■ Description of the task ■
No record may be omitted; give all of them again exactly.
........
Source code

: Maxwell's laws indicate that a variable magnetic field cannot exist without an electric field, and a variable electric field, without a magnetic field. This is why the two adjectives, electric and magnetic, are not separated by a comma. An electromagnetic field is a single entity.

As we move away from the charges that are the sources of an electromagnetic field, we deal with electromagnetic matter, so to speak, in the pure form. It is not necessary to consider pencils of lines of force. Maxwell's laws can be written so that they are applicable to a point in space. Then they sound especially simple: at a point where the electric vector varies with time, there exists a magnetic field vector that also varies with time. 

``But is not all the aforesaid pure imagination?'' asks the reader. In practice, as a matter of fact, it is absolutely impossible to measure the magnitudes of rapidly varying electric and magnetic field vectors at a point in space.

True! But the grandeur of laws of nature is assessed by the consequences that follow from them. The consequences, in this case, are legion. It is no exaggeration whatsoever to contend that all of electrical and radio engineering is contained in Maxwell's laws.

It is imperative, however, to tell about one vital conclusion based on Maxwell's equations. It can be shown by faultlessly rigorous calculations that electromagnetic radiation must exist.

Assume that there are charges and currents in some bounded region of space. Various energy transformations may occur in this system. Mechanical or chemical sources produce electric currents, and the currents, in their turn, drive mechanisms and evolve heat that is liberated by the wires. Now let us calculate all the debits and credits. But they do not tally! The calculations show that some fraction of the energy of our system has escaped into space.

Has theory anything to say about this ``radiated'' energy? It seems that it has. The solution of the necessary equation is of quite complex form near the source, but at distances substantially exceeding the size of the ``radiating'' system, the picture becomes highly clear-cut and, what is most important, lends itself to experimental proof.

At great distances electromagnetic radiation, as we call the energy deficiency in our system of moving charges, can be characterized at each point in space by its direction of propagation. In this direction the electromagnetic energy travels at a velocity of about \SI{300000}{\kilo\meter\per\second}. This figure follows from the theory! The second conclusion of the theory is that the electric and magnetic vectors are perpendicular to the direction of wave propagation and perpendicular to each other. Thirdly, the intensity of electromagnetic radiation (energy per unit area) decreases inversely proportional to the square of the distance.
........
■ Result below ■
Source code

: Maxwell's laws indicate that a variable magnetic field cannot exist without an electric field, and a variable electric field, without a magnetic field. This is why the two adjectives, electric and magnetic, are not separated by a comma. An electromagnetic field is a single entity.

As we move away from the charges that are the sources of an electromagnetic field, we deal with electromagnetic matter, so to speak, in the pure form. It is not necessary to consider pencils of lines of force. Maxwell's laws can be written so that they are applicable to a point in space. Then they sound especially simple: at a point where the electric vector varies with time, there exists a magnetic field vector that also varies with time. 

``But is not all the aforesaid pure imagination?'' asks the reader. In practice, as a matter of fact, it is absolutely impossible to measure the magnitudes of rapidly varying electric and magnetic field vectors at a point in space.

True! But the grandeur of laws of nature is assessed by the consequences that follow from them. The consequences, in this case, are legion. It is no exaggeration whatsoever to contend that all of electrical and radio engineering is contained in Maxwell's laws.

It is imperative, however, to tell about one vital conclusion based on Maxwell's equations. It can be shown by faultlessly rigorous calculations that electromagnetic radiation must exist.

Assume that there are charges and currents in some bounded region of space. Various energy transformations may occur in this system. Mechanical or chemical sources produce electric currents, and the currents, in their turn, drive mechanisms and evolve heat that is liberated by the wires. Now let us calculate all the debits and credits. But they do not tally! The calculations show that some fraction of the energy of our system has escaped into space.

Has theory anything to say about this ``radiated'' energy? It seems that it has. The solution of the necessary equation is of quite complex form near the source, but at distances substantially exceeding the size of the ``radiating'' system, the picture becomes highly clear-cut and, what is most important, lends itself to experimental proof.

At great distances electromagnetic radiation, as we call the energy deficiency in our system of moving charges, can be characterized at each point in space by its direction of propagation. In this direction the electromagnetic energy travels at a velocity of about \SI{300000}{\kilo\meter\per\second}. This figure follows from the theory! The second conclusion of the theory is that the electric and magnetic vectors are perpendicular to the direction of wave propagation and perpendicular to each other. Thirdly, the intensity of electromagnetic radiation (energy per unit area) decreases inversely proportional to the square of the distance.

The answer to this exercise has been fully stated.